I judge by the problem description that there is some difficulty describing the hypothesis you are trying to test. At the moment, a survival model set up in the following fashion:
$$\log (\lambda_t | t_a, t_b) = \log (\lambda_{0,t}) + \beta_1 t_a + \beta_2 t_b $$
where $t_a$ is the time of A and $t_b$ is the time of B has no real interpretation.
The "survival time" A+B seems to be an artifact of design and has no real application: all I can infer is that a person spends some time in A and they spend some time in B. It sounds like there is a further deficiency in the design because nobody spends time in B and then in A.
In experimental settings, learning--or growth--describes a tendency for tasks to take less time when repeated, either because the subject has learned some tricks, or because they are losing patience. If that's the case, you may recover information by designing a proper balanced cross-over design where subjects are assigned to B and then to A. However, since subjects aren't randomized to the A-B sequence vs. the B-A sequence, other forms of biases may be found.

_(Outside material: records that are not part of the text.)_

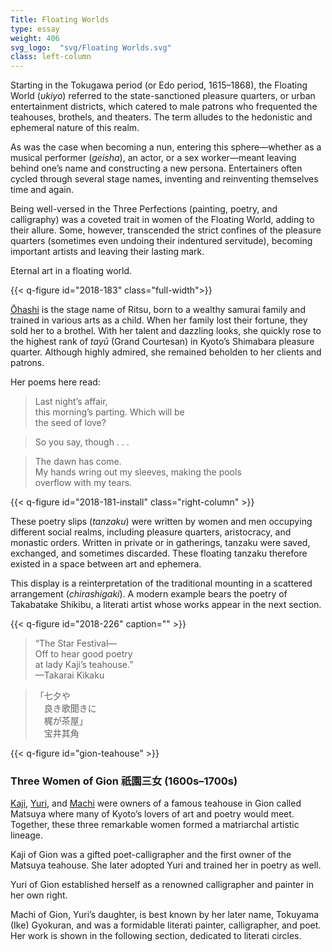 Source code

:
 ```yaml
---
Title: Floating Worlds
type: essay
weight: 406
svg_logo:  "svg/Floating Worlds.svg"
class: left-column
---
```


Starting in the Tokugawa period (or Edo period, 1615–1868), the Floating World (*ukiyo*) referred to the state-sanctioned pleasure quarters, or urban entertainment districts, which catered to male patrons who frequented the teahouses, brothels, and theaters. The term alludes to the hedonistic and ephemeral nature of this realm.

As was the case when becoming a nun, entering this sphere—whether as a musical performer (*geisha*), an actor, or a sex worker—meant leaving behind one’s name and constructing a new persona. Entertainers often cycled through several stage names, inventing and reinventing themselves time and again.

Being well-versed in the Three Perfections (painting, poetry, and calligraphy) was a coveted trait in women of the Floating World, adding to their allure. Some, however, transcended the strict confines of the pleasure quarters (sometimes even undoing their indentured servitude), becoming important artists and leaving their lasting mark.

Eternal art in a floating world.

{{< q-figure id="2018-183" class="full-width">}}

[Ōhashi](/artists/#Ōhashi-dayū-(The-Tayū-Ōhashi)-大橋太夫/) is the stage name of Ritsu, born to a wealthy samurai family and trained in various arts as a child. When her family lost their fortune, they sold her to a brothel. With her talent and dazzling looks, she quickly rose to the highest rank of *tayū* (Grand Courtesan) in Kyoto’s Shimabara pleasure quarter. Although highly admired, she remained beholden to her clients and patrons.

Her poems here read:

>Last night’s affair,<br />
>this morning’s parting. Which will be<br />
>the seed of love?<br />

>So you say, though . . .

>The dawn has come.<br />
>My hands wring out my sleeves, making the pools<br />
>overflow with my tears.

{{< q-figure id="2018-181-install" class="right-column" >}}

These poetry slips (*tanzaku*) were written by women and men occupying different social realms, including pleasure quarters, aristocracy, and monastic orders. Written in private or in gatherings, tanzaku were saved, exchanged, and sometimes discarded. These floating tanzaku therefore existed in a space between art and ephemera.

This display is a reinterpretation of the traditional mounting in a scattered arrangement (*chirashigaki*). A modern example bears the poetry of Takabatake Shikibu, a literati artist whose works appear in the next section.

{{< q-figure id="2018-226" caption="" >}}

>“The Star Festival—<br />
>Off to hear good poetry<br />
>at lady Kaji’s teahouse.”<br />
>—Takarai Kikaku

><span lang="ja">「七夕や<br />
>&#12288;良き歌聞きに<br />
>&#12288;梶が茶屋」<br />
>&#12288;宝井其角</span>

{{< q-figure id="gion-teahouse" >}}

### Three Women of Gion <span lang="ja">祇園三女</span> (1600s–1700s)

[Kaji](/artists/#Kaji-of-Gion-祇園梶子/), [Yuri](/artists/#Yuri-of-Gion-祇園の百合/), and [Machi](/artists/#Tokuyama-(Ike)-Gyokuran-徳山(池)玉瀾/) were owners of a famous teahouse in Gion called Matsuya where many of Kyoto’s lovers of art and poetry would meet. Together, these three remarkable women formed a matriarchal artistic lineage.

Kaji of Gion was a gifted poet-calligrapher and the first owner of the Matsuya teahouse. She later adopted Yuri and trained her in poetry as well.

Yuri of Gion established herself as a renowned calligrapher and painter in her own right.

Machi of Gion, Yuri’s daughter, is best known by her later name, Tokuyama (Ike) Gyokuran, and was a formidable literati painter, calligrapher, and poet. Her work is shown in the following section, dedicated to literati circles. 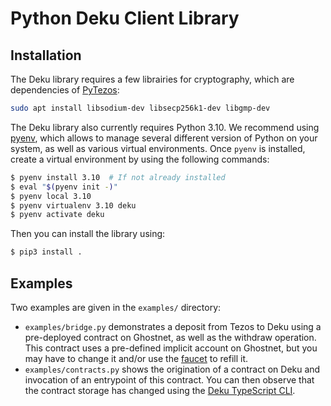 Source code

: # Python Deku Client Library

## Installation

The Deku library requires a few librairies for cryptography, which are dependencies of
[PyTezos](https://pytezos.org/quick_start.html):

```bash
sudo apt install libsodium-dev libsecp256k1-dev libgmp-dev
```

The Deku library also currently requires Python 3.10. We recommend using
[pyenv](https://realpython.com/intro-to-pyenv/), which allows to manage several different version of
Python on your system, as well as various virtual environments. Once `pyenv` is installed, create a
virtual environment by using the following commands:

```bash
$ pyenv install 3.10  # If not already installed
$ eval "$(pyenv init -)"
$ pyenv local 3.10
$ pyenv virtualenv 3.10 deku
$ pyenv activate deku
```

Then you can install the library using:
```bash
$ pip3 install .
```

## Examples

Two examples are given in the `examples/` directory:
* `examples/bridge.py` demonstrates a deposit from Tezos to Deku using a pre-deployed contract on
  Ghostnet, as well as the withdraw operation. This contract uses a pre-defined implicit account on
  Ghostnet, but you may have to change it and/or use the
  [faucet](https://faucet.ghostnet.teztnets.xyz/) to refill it.
* `examples/contracts.py` shows the origination of a contract on Deku and invocation of an
  entrypoint of this contract. You can then observe that the contract storage has changed using the
  [Deku TypeScript CLI](https://deku.marigold.dev/docs/Deku-Canonical/deku_c_cli).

To formally compare which experimental setting a subject spends more time in, you merely have to compare survival times. Since there is no censoring, you can use a paired T-test. Alternately, you can use a sign test for paired data. You can also generate Kaplan-Meier curves for paired data and use a log-rank test, although I'm not sure about the efficiency of the analysis since it is typically used for independent data, but the paired design is balanced.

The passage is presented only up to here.